As compared to its close relative, Large White, this pig breed grows up pretty quickly and reaches around 61.8 kg within 17 weeks of age. This cheeky, friendly pig is quite popular in Great Britain and scattered over the country.
It is dubbed as ‘London Porker’ because of its demand in London restaurants. Bestowed with a generous layer of natural fat, it is Britain’s only dedicated pork breed.
At the Keighley Agricultural Show in West Yorkshire, many Large White Sows were exhibited by Joseph Tuley. Judges could not agree on some pigs as they were not sufficiently large for the breed. Though they were also not small enough to be categorized as Small White.
Judges summoned a committee decided to call the third class, Middle Breed. In 1852, it was officially recognized as Middle White Breed. Tuley developed the breed further by crossing a boar of the Small White breed with females of the large white.
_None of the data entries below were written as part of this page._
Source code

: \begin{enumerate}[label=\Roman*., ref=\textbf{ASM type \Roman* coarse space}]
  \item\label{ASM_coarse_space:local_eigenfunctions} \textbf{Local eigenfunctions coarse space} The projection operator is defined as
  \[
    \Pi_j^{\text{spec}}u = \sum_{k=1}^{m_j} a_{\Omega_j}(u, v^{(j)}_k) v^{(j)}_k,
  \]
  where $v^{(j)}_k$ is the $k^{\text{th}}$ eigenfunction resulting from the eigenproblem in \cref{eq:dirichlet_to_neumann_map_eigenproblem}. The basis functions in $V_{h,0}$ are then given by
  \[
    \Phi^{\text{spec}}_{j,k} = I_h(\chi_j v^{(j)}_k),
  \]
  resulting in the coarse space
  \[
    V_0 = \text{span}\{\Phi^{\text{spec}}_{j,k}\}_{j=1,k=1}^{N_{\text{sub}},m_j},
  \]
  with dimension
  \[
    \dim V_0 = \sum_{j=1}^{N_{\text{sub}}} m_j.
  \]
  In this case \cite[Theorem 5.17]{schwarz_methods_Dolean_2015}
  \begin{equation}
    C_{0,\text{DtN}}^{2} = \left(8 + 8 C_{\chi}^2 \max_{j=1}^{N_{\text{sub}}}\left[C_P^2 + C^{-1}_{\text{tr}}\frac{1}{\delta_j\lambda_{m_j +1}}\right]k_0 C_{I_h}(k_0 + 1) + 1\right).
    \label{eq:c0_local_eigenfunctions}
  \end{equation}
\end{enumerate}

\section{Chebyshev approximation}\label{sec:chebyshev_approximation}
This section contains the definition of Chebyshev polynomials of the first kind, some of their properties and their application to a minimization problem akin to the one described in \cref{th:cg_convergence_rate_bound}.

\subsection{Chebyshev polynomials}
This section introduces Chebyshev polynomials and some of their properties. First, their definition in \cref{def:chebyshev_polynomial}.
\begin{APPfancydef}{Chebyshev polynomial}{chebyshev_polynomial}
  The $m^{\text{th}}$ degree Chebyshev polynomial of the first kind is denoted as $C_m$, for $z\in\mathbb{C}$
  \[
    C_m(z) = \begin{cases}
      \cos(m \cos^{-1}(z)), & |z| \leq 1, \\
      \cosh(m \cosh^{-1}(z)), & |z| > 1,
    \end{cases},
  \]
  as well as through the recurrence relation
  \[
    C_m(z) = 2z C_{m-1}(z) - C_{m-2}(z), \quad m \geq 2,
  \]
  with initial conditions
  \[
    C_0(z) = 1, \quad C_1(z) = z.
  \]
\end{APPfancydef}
Middle White is exported to different countries of the world for their good meat quality. In some other parts of the world, it is known as “Middle Yorks”.
Middle White gets recognized for their small nose as if they have run into a wall. They have all-white coats and meaty bodies. Its traits, characteristics are quite similar to that of the Large White. Its size is somewhat smaller than the Large White breed. It has some traits of Small White as well; distinctive pricked ears and a short snout.
As it is established earlier, they are renowned for the outstanding quality of its fresh, uncured meat which boasts robust, porky flavor. They are used as sire breed as some other popular pig breed. Middle Whites also have good maternal qualities.